Study the form of a banyan tree and you might get lost. This member of the fig family produces long aerial roots from its branches. They dangle down toward the soil until they reach it, then root, forming a marvelous, marching tangle of new trunks with smooth, gray bark. Banyan grows aggressively in high-humidity environments like the Dry Tortugas, so much so that they can be considered invasive. Still, their unique growth habit is endlessly interesting, and banyan is a favorite specimen tree in botanical gardens.

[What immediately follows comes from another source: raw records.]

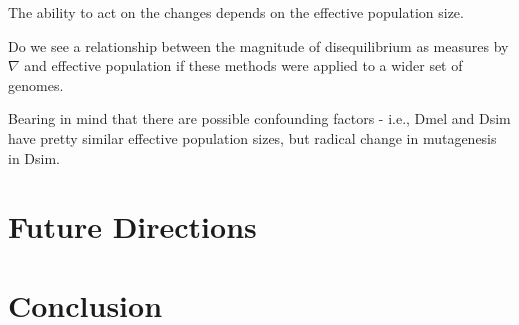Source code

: The ability to act on the changes depends on the effective population size. 

Do we see a relationship between the magnitude of disequilibrium as measures by $\nabla$ and effective population if these methods were applied to a wider set of genomes. 

Bearing in mind that there are possible confounding factors - i.e., Dmel and Dsim have pretty similar effective population sizes, but radical change in mutagenesis in Dsim. 



\section{Future Directions}


\section{Conclusion}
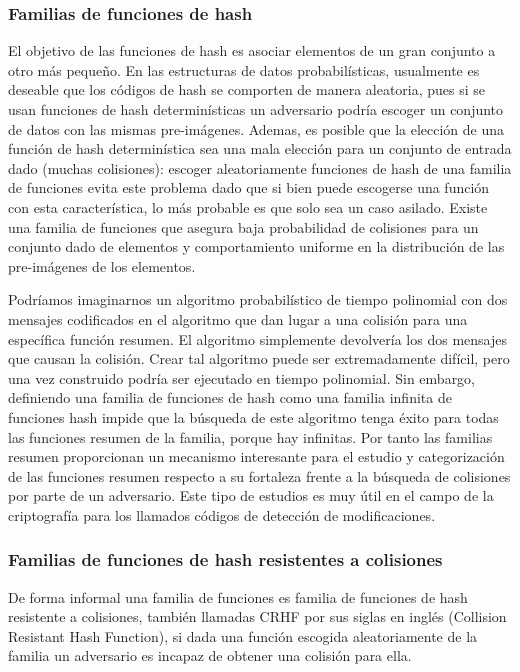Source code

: \documentclass[a4paper,10pt, oneside]{article}
\begin{document}
\subsubsection{Familias de funciones de hash}
El objetivo de las funciones de hash es asociar elementos de un gran conjunto a otro más pequeño. En las estructuras de datos probabilísticas, usualmente es deseable que los códigos de hash se comporten de manera aleatoria, pues si se usan funciones de hash determinísticas un adversario podría escoger un conjunto de datos con las mismas pre-imágenes. Ademas, es posible que la elección de una función de hash determinística sea una mala elección para un conjunto de entrada dado (muchas colisiones): escoger aleatoriamente funciones de hash de una familia de funciones evita este problema dado que si bien puede escogerse una función con esta característica, lo más probable es que solo sea un caso asilado.
Existe una familia de funciones que asegura baja probabilidad de colisiones para un conjunto dado de elementos y comportamiento uniforme en la distribución de las pre-imágenes de los elementos\cite{WEGMAN1981265}.

Podríamos imaginarnos un algoritmo probabilístico de tiempo polinomial con dos mensajes codificados en el algoritmo que dan lugar a una colisión para una específica función resumen. El algoritmo simplemente devolvería los dos mensajes que causan la colisión. Crear tal algoritmo puede ser extremadamente difícil, pero una vez construido podría ser ejecutado en tiempo polinomial. Sin embargo, definiendo una familia de funciones de hash como una familia infinita de funciones hash impide que la búsqueda de este algoritmo tenga éxito para todas las funciones resumen de la familia, porque hay infinitas. Por tanto las familias resumen proporcionan un mecanismo interesante para el estudio y categorización de las funciones resumen respecto a su fortaleza frente a la búsqueda de colisiones por parte de un adversario. Este tipo de estudios es muy útil en el campo de la criptografía para los llamados códigos de detección de modificaciones.


\subsubsection{Familias de funciones de hash resistentes a colisiones}
De forma informal una familia de funciones es familia de funciones de hash resistente a colisiones, también llamadas CRHF por sus siglas en inglés (Collision Resistant Hash Function), si dada una función escogida aleatoriamente de la familia un adversario es incapaz de obtener una colisión para ella\cite{chunyuean}.
\end{document}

Walk along the estuaries of the Dry Tortugas and you'll find mangroves. This tree has uniquely adapted to the high salt concentrations in coastal mud. Long, aerial roots that seem like stilts support thick foliage on trees that grow to a height of about 20 feet. Mangroves play a critical part in soil stabilization in areas where erosion from tides is a problem. Their canopies provide shelter for birds, and mangrove roots are important nesting areas for fish and aquatic animals.


Banana plants can also be found in profusion on the Dry Tortugas. The climate is perfect for this interesting plant, which grows to a height and spread of 20 to 25 feet. Tall succulent stalks spring from a mat of roots, bearing tough, leathery leaves. In its flowering stage, the banana plant is quite fragrant, and the fruit that follows is a nutritional staple, rich in potassium. After fruiting, the stalk dies back and new stalks sprout from the mat to begin the cycle again.